## Task description
Read the lines of the data below and retrieve those with "blue".

--

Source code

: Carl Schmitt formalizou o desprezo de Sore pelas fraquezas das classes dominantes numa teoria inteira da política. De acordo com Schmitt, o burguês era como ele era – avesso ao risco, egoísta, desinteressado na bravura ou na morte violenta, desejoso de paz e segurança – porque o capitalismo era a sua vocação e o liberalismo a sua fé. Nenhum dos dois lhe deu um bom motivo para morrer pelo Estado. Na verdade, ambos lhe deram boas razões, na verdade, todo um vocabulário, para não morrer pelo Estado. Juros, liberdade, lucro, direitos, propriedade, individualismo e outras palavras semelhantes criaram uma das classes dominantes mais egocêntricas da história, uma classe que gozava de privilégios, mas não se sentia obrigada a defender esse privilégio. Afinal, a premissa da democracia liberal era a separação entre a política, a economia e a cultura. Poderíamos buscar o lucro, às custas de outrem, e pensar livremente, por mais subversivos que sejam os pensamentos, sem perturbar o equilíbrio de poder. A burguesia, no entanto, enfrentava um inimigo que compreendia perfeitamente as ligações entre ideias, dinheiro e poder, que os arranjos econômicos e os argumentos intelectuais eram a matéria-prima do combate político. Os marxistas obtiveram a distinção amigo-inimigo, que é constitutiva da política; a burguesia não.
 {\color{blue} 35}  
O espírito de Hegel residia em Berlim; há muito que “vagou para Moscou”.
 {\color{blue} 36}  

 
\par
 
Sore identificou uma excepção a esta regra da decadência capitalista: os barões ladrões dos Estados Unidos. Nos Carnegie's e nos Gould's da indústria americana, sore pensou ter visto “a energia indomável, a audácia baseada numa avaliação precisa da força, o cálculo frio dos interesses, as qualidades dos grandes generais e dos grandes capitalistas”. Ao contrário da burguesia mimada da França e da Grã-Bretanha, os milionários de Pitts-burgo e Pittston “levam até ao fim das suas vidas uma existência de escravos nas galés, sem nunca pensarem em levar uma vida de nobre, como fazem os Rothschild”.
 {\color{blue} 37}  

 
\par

--

## Written solution
 {\color{blue} 35}  
 {\color{blue} 36}  
 {\color{blue} 37}  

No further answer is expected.